**YOUR TASK**
Go through the listing below and show each line that has the word "setup".

**DATA FOR THIS EXERCISE**
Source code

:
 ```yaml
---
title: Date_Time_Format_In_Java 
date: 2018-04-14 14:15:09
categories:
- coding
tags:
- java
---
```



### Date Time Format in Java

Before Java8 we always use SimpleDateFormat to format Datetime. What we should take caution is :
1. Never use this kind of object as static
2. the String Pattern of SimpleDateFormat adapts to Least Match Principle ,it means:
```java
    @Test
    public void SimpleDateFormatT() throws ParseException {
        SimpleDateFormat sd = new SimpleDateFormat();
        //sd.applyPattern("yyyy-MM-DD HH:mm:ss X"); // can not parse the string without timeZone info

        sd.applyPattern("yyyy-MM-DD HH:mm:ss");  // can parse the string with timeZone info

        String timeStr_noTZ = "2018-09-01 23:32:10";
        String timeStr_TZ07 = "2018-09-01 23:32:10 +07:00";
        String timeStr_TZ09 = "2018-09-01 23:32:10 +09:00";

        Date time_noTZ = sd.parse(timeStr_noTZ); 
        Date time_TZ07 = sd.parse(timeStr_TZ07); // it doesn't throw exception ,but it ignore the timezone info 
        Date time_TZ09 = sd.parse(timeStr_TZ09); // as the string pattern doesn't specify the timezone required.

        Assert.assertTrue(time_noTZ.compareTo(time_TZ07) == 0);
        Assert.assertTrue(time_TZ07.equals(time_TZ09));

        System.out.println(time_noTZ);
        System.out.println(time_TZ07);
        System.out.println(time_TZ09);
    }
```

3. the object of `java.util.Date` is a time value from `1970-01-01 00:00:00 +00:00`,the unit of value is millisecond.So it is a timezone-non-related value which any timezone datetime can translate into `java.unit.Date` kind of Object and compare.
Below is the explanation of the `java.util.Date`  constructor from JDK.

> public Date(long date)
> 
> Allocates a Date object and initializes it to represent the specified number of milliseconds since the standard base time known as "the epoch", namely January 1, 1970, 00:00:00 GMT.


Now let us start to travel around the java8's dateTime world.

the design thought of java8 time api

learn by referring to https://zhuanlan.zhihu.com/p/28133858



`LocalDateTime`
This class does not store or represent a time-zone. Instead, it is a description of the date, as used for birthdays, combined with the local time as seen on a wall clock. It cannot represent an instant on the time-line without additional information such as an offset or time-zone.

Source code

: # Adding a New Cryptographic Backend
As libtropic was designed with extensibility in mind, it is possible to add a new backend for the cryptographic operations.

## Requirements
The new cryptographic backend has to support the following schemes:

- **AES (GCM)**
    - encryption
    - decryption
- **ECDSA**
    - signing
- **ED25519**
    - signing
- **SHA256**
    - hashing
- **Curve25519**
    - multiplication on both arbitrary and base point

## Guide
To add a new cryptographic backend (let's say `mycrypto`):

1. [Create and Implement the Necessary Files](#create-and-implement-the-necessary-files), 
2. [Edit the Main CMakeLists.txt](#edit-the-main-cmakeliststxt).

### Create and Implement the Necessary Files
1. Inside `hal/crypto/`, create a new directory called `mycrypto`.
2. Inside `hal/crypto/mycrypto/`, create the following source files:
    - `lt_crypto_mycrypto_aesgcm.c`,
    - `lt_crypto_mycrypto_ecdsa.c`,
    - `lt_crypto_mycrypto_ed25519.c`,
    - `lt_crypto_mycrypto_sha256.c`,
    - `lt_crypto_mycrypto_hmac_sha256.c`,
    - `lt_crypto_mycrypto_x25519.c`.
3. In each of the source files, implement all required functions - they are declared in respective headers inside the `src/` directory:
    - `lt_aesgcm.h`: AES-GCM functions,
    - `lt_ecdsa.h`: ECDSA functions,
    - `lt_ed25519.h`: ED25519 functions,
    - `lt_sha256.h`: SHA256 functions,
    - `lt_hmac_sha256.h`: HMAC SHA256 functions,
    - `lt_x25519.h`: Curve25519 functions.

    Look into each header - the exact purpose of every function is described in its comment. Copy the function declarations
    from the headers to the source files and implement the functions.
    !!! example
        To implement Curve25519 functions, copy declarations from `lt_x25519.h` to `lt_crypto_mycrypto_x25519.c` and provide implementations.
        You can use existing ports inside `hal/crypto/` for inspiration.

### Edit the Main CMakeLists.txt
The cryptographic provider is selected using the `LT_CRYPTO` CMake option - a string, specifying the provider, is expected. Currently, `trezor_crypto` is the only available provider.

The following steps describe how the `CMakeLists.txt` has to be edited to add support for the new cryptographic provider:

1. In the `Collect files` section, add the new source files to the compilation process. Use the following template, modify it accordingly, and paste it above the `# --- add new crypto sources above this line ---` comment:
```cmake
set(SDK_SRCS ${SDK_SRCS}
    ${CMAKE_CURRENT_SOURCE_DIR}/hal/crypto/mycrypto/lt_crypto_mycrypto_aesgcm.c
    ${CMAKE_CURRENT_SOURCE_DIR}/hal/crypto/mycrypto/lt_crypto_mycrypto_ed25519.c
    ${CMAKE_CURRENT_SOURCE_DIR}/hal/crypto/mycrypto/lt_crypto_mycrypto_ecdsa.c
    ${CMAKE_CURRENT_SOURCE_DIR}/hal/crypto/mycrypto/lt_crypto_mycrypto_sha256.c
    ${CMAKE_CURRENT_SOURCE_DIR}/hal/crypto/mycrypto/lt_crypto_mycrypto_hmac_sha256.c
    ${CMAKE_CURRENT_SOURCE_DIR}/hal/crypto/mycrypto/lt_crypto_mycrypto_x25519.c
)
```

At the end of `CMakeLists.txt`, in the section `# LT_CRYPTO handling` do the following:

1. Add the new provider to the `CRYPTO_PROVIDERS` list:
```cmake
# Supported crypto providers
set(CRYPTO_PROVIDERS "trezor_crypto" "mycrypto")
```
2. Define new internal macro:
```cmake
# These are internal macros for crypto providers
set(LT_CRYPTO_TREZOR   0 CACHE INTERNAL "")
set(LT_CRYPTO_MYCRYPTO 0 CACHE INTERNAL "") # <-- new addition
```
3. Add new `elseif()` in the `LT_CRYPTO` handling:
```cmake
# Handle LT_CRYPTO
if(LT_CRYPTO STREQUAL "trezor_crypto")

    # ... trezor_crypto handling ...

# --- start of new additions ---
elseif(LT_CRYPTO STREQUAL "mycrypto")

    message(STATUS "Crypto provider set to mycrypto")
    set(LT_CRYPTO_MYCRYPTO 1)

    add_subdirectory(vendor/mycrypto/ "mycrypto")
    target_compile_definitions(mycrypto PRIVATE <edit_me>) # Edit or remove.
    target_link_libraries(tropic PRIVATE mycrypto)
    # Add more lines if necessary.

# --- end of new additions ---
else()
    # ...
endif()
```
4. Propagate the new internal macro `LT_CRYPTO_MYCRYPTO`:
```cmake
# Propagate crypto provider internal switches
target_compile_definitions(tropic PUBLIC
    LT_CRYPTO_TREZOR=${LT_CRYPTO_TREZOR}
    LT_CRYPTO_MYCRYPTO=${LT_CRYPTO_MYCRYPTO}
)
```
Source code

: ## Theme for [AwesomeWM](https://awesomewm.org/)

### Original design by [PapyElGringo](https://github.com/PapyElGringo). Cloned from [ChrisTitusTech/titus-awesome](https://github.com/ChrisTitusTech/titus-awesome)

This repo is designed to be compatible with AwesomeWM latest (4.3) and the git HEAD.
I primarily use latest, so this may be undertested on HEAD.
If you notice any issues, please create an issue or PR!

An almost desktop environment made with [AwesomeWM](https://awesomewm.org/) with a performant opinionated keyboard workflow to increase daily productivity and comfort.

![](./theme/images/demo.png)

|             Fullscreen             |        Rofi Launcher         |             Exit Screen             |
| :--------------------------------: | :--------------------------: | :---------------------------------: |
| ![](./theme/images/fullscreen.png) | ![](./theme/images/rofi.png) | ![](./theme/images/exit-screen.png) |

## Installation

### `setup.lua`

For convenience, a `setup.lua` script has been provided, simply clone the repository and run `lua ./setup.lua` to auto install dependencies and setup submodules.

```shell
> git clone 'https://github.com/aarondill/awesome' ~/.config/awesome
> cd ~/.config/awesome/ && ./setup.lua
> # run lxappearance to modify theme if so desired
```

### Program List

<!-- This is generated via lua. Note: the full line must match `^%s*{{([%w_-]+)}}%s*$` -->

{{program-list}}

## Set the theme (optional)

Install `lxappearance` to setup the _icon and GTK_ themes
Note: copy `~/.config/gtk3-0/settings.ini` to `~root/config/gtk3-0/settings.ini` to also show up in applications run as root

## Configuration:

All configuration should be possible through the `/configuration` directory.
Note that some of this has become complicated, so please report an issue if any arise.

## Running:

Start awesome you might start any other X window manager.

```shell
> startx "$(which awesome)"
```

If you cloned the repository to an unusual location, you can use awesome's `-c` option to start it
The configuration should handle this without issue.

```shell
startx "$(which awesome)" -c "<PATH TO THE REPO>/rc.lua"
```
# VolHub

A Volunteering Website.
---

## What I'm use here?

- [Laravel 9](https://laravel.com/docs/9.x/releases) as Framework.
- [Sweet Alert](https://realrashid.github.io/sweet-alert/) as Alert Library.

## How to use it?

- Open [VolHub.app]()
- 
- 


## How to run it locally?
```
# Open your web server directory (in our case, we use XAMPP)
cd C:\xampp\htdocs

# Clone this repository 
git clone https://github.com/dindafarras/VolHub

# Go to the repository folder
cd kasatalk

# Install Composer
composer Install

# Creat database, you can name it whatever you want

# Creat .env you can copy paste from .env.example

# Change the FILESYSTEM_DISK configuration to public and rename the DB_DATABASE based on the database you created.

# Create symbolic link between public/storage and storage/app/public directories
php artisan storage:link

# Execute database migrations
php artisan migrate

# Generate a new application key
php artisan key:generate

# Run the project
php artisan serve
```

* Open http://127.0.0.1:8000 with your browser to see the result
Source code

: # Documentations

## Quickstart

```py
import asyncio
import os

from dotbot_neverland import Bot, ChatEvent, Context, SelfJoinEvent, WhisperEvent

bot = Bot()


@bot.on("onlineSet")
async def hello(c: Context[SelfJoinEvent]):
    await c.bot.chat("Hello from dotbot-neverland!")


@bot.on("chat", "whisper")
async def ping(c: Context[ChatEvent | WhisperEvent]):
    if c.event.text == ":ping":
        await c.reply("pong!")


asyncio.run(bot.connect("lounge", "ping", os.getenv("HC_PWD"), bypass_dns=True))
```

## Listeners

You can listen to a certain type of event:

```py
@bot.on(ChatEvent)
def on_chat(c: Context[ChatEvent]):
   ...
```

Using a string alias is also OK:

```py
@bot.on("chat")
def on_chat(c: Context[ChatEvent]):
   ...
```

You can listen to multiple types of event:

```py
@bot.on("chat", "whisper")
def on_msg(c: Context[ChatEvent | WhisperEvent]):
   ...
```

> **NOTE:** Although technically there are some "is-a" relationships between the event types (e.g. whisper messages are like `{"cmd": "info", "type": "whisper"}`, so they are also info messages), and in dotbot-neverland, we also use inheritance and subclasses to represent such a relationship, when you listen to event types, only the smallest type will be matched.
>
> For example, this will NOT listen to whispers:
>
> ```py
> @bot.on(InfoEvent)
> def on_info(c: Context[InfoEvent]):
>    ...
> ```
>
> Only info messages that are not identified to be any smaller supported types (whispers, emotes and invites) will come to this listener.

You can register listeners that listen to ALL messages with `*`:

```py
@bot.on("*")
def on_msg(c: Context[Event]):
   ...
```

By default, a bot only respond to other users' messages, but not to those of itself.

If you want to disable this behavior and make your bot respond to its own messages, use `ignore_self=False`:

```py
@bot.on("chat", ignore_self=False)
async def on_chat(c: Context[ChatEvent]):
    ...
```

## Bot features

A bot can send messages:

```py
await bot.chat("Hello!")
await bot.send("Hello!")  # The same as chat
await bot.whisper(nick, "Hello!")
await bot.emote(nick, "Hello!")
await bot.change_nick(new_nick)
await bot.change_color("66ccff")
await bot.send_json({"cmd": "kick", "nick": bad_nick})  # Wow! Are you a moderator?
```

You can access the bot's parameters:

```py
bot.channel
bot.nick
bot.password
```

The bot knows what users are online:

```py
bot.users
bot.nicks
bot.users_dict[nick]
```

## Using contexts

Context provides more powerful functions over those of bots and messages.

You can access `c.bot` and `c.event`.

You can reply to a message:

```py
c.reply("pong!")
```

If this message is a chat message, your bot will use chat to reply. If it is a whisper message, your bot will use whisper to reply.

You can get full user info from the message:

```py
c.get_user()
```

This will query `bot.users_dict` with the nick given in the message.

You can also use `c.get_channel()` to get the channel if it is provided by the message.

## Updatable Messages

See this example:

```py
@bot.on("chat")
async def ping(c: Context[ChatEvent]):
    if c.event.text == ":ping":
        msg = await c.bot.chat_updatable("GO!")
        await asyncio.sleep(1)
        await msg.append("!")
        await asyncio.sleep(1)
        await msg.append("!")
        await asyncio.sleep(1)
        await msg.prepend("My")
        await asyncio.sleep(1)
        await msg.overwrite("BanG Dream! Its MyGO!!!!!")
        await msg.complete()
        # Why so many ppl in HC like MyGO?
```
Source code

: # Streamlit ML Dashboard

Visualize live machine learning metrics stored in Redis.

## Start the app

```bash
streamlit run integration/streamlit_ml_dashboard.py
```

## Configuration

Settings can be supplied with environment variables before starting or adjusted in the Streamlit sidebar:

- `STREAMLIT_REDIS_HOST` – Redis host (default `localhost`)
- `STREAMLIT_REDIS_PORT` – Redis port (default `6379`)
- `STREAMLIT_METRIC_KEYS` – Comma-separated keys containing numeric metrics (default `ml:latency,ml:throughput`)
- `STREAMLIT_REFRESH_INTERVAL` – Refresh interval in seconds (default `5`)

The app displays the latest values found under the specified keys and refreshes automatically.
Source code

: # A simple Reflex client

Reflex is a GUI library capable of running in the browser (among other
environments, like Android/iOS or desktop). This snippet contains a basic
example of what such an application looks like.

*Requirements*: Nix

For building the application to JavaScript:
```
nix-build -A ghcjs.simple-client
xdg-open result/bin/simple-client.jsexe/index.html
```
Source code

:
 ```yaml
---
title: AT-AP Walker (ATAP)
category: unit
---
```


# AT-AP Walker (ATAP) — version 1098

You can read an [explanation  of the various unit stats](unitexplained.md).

**THE ANSWER**
### `setup.lua`
For convenience, a `setup.lua` script has been provided, simply clone the repository and run `lua ./setup.lua` to auto install dependencies and setup submodules.
> cd ~/.config/awesome/ && ./setup.lua
Install `lxappearance` to setup the _icon and GTK_ themes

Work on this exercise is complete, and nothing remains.